El periodismo como otro tipo de traducción

La Comisión Europea me brindó durante el mes de abril la oportunidad de realizar dos encuentros con traductores e intérpretes de las instituciones europeas que desarrollan su actividad profesional en Luxemburgo y Bruselas. El punto de partida de ambas charlas era el reto lingüístico que ha supuesto para los medios de comunicación la actual crisis financiera, dado que ha obligado a utilizar y explicar términos reservados hasta hace poco a la jerga de los economistas, como «prima de riesgo», «triple A» o «rescate financiero».

Debo decir antes que nada que llegué a las dos citas, sobre todo a la primera, francamente abrumado por el reto de reflexionar sobre el lenguaje ante personas que dedican su vida   —como mínimo la laboral— a estudiar a conciencia la sintaxis y la gramática. Profesionales que se ensañan afectuosamente con las palabras hasta hacerlas encajar de la manera más armoniosa posible.

Mi temor no era infundado, porque conozco desde hace años la pasión de los traductores por su concienzuda tarea. La percibí, primero, como lector adolescente para quien los grandes nombres de la literatura europea (Yourcenar, Calvino o Joyce) estuvieron asociados durante mucho tiempo al apellido de sus traductores al español (Cortázar, Benítez o Valverde). La constaté después, porque por motivos laborales he colaborado en la corrección de estilo de textos técnicos vertidos al español desde otra lengua. Y por último, me llegó la inmersión completa en Bruselas, probable capital mundial de la traducción y la interpretación.

La experiencia como corresponsal europeo de Cinco Días, diario decano de la prensa económica española, me ha confirmado que, más allá del refinamiento literario o del perfeccionismo técnico, la traducción es poder. Y que en una entidad supranacional, como la Unión Europea, tras la utilización de una u otra lengua no se oculta solo un prurito nacional sino una voluntad clara de influir y marcar el debate. En las tortuosas negociaciones comunitarias la victoria no siempre se logra por KO con argumentos. Más de una vez se decide a los puntos... lingüísticos.

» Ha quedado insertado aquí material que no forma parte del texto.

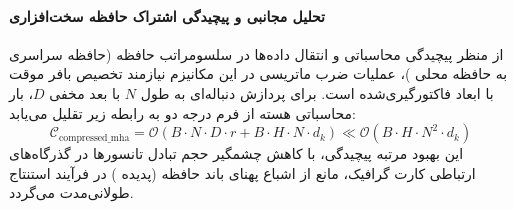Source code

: \paragraph{تحلیل مجانبی و پیچیدگی اشتراک حافظه سخت‌افزاری}
از منظر پیچیدگی محاسباتی و انتقال داده‌ها در سلسومراتب حافظه (حافظه سراسری  به حافظه محلی )، عملیات ضرب ماتریسی در این مکانیزم نیازمند تخصیص بافر موقت با ابعاد فاکتورگیری‌شده است. برای پردازش دنباله‌ای به طول $N$ با بعد مخفی $D$، بار محاسباتی هسته از فرم درجه دو به رابطه زیر تقلیل می‌یابد:
\begin{equation}
\label{eq:complexity_compressed_mha}
\mathcal{C}_{\text{compressed\_mha}} = \mathcal{O}\left( B \cdot N \cdot D \cdot r + B \cdot H \cdot N \cdot d_k \right) \ll \mathcal{O}\left( B \cdot H \cdot N^2 \cdot d_k \right)
\end{equation}
این بهبود مرتبه پیچیدگی، با کاهش چشمگیر حجم تبادل تانسورها در گذرگاه‌های ارتباطی کارت گرافیک، مانع از اشباع پهنای باند حافظه (پدیده ) در فرآیند استنتاج طولانی‌مدت می‌گردد.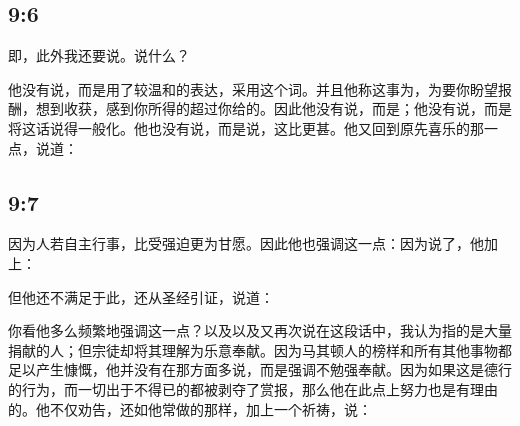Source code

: 
\subsection{ 9:6}

即，此外我还要说。说什么？\par

他没有说，而是用了较温和的表达，采用这个词。并且他称这事为，为要你盼望报酬，想到收获，感到你所得的超过你给的。因此他没有说，而是；他没有说，而是将这话说得一般化。他也没有说，而是说，这比更甚。他又回到原先喜乐的那一点，说道：\par


\subsection{ 9:7}

因为人若自主行事，比受强迫更为甘愿。因此他也强调这一点：因为说了，他加上：\par

但他还不满足于此，还从圣经引证，说道：\par

你看他多么频繁地强调这一点？以及以及又再次说在这段话中，我认为指的是大量捐献的人；但宗徒却将其理解为乐意奉献。因为马其顿人的榜样和所有其他事物都足以产生慷慨，他并没有在那方面多说，而是强调不勉强奉献。因为如果这是德行的行为，而一切出于不得已的都被剥夺了赏报，那么他在此点上努力也是有理由的。他不仅劝告，还如他常做的那样，加上一个祈祷，说：\par


\subsection{}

Los traductores viven en directo y llegan a ser protagonistas de ese regateo de la letra pequeña. Para los periodistas que siguen la actualidad comunitaria, más de una vez la noticia se esconde en los cambios que se introducen en los sucesivos textos de la negociación y en los matices políticos que incorpora, añade o borra cada palabra, y hasta cada coma. El interés común por esos detalles parece inevitable entre dos profesiones que comparten el lenguaje como materia prima imprescindible.

El gremio periodístico puede utilizar diversas herramientas para transmitir su información, desde un micrófono o una cámara hasta un ordenador o un teléfono móvil. Todas ellas son intercambiables y en la nueva era tecnológica incluso están convergiendo hasta difuminar las antiguas fronteras entre los diferentes medios de comunicación.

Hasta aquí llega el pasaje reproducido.